Work request ▸ Of all the entries below, only the lines from the one with "- Phases: Queue" up to and including the one with "- **M3 Relationships Observed**" are to be duplicated exactly.

%%

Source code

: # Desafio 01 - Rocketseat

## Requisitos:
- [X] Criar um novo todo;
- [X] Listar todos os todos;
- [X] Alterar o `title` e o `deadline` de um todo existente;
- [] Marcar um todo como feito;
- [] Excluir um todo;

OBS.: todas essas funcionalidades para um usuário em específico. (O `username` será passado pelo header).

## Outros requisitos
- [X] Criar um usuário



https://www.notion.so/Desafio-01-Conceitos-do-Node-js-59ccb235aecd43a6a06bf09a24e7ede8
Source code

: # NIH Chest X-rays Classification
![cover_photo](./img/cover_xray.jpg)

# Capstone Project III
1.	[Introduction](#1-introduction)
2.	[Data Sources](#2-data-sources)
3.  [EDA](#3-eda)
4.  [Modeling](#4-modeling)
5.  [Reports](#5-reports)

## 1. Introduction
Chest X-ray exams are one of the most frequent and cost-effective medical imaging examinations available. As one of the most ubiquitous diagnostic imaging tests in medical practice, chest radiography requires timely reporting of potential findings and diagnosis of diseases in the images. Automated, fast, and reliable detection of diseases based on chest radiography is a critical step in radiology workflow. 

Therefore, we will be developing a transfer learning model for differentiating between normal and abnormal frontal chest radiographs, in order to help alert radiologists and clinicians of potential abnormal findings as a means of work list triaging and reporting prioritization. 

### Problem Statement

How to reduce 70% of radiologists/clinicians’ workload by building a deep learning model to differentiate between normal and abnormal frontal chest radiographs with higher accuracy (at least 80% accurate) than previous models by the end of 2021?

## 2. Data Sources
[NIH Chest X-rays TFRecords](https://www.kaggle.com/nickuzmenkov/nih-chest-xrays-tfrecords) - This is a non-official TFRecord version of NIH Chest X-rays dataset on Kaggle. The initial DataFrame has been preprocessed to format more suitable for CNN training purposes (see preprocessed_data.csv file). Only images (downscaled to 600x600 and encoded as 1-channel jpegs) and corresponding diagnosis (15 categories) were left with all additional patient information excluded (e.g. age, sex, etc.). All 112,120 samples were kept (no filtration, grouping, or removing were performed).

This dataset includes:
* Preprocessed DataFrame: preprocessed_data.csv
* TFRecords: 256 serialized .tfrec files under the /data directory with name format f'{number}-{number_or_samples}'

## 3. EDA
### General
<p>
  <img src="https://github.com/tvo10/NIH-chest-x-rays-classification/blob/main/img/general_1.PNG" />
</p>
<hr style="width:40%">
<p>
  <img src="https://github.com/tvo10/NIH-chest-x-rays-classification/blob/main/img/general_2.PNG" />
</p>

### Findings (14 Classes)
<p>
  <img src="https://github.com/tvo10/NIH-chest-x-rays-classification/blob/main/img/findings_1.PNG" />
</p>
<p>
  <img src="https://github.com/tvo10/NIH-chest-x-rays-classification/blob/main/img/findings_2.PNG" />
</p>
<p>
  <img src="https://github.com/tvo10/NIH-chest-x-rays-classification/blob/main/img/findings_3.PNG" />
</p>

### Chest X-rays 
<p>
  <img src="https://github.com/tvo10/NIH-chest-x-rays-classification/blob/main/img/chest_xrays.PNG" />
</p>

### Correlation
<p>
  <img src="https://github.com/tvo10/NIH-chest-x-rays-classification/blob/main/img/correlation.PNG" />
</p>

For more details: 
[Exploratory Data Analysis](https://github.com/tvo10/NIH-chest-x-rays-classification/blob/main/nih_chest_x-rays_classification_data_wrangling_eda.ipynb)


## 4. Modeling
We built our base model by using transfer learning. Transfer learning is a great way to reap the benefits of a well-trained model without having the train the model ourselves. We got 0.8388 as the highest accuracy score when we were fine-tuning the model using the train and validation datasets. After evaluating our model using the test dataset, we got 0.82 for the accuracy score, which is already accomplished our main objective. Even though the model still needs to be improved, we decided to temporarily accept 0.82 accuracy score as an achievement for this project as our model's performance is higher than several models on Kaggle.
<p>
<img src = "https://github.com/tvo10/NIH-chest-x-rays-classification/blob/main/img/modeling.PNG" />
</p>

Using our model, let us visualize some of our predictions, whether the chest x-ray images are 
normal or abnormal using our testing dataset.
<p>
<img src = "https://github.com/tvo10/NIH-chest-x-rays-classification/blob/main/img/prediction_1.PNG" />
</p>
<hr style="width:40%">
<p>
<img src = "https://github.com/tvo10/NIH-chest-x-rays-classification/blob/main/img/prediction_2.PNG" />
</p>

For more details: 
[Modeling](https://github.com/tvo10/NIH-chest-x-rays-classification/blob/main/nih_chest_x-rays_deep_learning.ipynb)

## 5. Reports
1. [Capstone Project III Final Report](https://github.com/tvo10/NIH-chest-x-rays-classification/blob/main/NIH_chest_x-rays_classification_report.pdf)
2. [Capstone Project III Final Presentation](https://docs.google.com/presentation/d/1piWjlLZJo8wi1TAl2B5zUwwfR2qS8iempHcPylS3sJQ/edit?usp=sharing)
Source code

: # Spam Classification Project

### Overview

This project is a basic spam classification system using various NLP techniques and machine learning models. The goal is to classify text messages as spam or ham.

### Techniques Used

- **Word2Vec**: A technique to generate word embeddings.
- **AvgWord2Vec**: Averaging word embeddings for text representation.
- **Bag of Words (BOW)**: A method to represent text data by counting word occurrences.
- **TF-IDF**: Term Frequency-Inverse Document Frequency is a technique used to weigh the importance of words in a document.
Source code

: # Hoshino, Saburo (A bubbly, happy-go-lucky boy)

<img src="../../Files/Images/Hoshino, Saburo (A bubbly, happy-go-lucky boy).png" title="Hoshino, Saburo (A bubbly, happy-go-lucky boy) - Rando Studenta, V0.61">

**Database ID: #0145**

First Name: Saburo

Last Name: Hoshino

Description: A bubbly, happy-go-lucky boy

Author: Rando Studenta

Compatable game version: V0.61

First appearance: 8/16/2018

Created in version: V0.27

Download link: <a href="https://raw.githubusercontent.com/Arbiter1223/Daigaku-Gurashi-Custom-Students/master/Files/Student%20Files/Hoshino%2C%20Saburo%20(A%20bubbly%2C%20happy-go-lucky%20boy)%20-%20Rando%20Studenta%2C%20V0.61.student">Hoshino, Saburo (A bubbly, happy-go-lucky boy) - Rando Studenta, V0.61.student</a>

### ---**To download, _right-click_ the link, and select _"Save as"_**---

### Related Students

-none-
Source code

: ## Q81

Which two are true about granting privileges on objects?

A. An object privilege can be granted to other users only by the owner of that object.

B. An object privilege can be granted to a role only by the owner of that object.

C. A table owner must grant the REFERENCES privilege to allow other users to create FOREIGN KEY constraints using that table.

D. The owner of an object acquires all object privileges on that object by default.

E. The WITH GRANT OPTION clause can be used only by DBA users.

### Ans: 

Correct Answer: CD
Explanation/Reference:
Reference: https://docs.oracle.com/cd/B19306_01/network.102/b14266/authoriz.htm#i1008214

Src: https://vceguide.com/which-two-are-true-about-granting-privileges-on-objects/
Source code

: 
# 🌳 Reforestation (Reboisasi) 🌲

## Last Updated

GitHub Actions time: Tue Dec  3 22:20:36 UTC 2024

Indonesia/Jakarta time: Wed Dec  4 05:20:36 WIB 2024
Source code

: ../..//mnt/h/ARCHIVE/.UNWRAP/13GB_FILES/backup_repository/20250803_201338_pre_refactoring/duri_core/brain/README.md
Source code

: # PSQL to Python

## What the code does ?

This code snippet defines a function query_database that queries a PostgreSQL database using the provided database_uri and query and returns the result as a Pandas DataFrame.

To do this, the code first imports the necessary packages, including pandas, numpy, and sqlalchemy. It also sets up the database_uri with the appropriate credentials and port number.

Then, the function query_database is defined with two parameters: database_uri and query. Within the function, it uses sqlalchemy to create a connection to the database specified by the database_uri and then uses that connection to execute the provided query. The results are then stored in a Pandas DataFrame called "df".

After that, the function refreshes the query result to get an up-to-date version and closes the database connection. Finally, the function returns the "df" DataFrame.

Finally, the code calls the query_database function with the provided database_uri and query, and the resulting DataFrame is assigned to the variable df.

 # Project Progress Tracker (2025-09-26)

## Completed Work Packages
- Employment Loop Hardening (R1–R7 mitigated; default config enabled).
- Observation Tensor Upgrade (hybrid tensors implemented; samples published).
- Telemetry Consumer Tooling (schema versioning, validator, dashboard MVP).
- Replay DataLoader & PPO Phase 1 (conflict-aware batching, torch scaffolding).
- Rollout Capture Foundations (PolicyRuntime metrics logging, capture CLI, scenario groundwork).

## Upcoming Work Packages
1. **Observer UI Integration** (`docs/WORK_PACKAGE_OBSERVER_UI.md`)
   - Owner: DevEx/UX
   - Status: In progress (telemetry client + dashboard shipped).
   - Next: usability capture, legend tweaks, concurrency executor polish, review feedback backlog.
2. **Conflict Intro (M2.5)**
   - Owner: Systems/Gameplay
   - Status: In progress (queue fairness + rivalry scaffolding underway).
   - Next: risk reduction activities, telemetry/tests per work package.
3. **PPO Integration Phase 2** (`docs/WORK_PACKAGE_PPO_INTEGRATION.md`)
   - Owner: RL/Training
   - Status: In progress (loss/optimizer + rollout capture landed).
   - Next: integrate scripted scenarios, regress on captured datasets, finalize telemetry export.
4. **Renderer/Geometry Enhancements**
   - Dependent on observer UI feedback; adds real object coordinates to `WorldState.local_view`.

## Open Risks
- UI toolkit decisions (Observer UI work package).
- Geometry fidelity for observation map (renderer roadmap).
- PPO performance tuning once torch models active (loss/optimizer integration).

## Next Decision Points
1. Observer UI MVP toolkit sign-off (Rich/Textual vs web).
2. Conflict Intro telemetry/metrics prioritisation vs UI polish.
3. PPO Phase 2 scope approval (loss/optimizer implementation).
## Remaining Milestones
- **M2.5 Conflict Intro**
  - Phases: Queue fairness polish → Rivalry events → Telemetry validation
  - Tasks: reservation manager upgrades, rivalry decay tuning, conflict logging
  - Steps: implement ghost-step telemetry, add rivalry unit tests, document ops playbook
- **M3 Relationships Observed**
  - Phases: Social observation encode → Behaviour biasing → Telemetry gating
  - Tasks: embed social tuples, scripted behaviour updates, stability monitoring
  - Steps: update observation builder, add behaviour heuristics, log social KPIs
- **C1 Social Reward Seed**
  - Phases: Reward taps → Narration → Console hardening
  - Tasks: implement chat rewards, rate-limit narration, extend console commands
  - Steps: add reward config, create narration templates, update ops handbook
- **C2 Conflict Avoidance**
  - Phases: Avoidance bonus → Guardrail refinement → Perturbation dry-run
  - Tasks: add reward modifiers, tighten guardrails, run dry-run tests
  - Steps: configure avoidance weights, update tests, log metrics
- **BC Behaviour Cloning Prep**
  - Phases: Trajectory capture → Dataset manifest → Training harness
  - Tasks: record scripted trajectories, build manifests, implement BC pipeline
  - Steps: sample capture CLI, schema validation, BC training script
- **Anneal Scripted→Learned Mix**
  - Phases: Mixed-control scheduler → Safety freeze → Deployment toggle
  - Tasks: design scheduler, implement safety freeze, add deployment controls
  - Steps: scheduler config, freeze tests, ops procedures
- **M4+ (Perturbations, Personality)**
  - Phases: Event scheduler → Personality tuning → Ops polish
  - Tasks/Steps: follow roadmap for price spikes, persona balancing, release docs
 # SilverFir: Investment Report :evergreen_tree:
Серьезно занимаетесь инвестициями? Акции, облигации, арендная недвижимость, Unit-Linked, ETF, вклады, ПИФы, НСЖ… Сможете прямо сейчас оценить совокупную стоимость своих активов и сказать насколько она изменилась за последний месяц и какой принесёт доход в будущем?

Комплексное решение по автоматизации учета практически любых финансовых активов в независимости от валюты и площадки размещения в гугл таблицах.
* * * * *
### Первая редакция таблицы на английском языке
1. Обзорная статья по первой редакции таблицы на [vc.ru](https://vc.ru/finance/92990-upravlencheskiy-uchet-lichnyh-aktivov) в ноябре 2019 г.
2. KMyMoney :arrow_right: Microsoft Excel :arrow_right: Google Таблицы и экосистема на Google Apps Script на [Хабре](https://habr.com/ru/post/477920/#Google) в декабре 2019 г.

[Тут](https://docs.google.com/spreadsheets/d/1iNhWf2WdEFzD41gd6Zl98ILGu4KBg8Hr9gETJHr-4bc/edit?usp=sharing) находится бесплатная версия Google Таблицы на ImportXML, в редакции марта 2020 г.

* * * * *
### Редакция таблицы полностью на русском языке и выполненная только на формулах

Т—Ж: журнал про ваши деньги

%%

Written solution ▸
  - Phases: Queue fairness polish → Rivalry events → Telemetry validation
  - Tasks: reservation manager upgrades, rivalry decay tuning, conflict logging
  - Steps: implement ghost-step telemetry, add rivalry unit tests, document ops playbook
- **M3 Relationships Observed**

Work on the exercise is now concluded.